**YOUR GOAL:** Pick every line from the data below that contains the string "proof" and copy it.
--- GIVEN DATA Enclosed Below ---
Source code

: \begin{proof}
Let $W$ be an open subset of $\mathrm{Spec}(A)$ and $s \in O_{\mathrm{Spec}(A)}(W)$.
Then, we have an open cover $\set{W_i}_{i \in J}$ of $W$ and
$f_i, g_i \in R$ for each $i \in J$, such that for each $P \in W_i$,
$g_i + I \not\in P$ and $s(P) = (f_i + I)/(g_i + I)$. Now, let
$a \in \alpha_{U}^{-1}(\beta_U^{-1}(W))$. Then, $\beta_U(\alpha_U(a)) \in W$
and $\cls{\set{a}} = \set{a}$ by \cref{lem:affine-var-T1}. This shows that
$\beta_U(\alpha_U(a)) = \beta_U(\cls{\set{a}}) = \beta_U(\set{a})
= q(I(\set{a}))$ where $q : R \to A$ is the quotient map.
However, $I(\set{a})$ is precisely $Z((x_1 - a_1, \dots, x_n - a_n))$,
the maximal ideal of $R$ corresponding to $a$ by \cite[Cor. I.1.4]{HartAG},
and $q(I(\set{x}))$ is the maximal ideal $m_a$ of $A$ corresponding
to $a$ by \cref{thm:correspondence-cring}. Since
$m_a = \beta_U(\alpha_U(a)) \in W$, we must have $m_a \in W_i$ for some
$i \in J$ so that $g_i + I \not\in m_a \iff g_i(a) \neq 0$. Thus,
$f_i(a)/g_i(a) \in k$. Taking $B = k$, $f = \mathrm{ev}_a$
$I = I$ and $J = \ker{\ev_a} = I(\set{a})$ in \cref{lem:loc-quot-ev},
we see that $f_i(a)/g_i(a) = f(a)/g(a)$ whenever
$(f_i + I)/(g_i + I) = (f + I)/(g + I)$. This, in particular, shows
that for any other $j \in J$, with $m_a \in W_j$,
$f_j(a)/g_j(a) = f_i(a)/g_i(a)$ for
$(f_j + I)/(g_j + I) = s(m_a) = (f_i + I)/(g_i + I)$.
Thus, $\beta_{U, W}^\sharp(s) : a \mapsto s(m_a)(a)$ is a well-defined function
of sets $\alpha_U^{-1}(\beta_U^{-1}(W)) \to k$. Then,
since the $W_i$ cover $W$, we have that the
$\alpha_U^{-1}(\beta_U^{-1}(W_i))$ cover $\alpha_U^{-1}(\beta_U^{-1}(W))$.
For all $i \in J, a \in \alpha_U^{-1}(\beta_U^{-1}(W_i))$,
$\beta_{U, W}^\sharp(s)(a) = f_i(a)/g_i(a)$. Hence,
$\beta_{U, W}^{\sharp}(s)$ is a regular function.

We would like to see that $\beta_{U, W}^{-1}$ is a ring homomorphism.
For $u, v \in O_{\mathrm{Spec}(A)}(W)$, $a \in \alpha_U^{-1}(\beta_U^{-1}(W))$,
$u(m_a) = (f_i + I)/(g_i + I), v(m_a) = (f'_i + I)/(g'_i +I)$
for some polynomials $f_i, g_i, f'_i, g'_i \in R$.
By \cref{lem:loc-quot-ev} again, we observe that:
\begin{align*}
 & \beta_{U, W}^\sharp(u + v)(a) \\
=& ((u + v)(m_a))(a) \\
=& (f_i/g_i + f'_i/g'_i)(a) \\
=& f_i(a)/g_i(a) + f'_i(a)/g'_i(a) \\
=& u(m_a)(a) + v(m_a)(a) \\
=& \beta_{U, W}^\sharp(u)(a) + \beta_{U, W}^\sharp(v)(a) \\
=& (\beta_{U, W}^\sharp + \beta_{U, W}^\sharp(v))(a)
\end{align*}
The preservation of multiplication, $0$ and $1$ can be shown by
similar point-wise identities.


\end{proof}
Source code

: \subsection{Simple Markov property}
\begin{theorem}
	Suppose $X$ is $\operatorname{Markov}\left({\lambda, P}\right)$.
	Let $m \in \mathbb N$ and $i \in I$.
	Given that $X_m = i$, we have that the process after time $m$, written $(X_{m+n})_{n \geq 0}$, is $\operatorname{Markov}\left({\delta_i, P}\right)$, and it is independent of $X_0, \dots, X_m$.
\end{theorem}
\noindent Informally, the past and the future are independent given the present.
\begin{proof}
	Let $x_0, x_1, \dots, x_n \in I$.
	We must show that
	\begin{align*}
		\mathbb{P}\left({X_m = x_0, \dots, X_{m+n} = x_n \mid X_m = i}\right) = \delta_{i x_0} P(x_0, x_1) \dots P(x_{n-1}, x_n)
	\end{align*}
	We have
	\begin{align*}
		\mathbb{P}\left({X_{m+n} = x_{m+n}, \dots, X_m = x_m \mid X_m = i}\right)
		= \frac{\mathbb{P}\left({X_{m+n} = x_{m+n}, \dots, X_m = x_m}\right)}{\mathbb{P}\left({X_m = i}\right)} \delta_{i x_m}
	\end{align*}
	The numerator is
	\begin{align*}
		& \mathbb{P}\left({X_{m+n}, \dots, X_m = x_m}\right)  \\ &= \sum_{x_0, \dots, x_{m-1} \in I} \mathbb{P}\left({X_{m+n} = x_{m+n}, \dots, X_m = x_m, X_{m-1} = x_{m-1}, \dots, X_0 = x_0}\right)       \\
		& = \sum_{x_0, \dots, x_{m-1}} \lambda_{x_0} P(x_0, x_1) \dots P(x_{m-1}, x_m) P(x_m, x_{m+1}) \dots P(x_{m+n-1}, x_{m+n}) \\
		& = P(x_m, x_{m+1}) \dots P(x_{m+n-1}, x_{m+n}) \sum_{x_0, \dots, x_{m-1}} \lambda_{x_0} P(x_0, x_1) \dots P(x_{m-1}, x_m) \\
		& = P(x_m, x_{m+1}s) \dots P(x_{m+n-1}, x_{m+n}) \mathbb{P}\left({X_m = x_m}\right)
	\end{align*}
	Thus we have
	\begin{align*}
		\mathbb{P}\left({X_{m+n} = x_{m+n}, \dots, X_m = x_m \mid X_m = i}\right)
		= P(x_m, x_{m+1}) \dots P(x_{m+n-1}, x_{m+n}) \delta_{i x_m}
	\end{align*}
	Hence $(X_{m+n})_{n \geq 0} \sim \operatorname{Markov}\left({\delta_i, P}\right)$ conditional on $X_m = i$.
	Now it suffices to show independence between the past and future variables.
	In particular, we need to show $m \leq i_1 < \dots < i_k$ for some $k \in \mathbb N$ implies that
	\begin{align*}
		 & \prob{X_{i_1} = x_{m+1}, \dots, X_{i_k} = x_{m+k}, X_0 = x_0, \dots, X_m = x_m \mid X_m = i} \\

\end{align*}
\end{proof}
--- End of Enclosed GIVEN DATA ---
**RESULT BELOW:**
: \begin{proof}
\end{proof}
\begin{proof}
\end{proof}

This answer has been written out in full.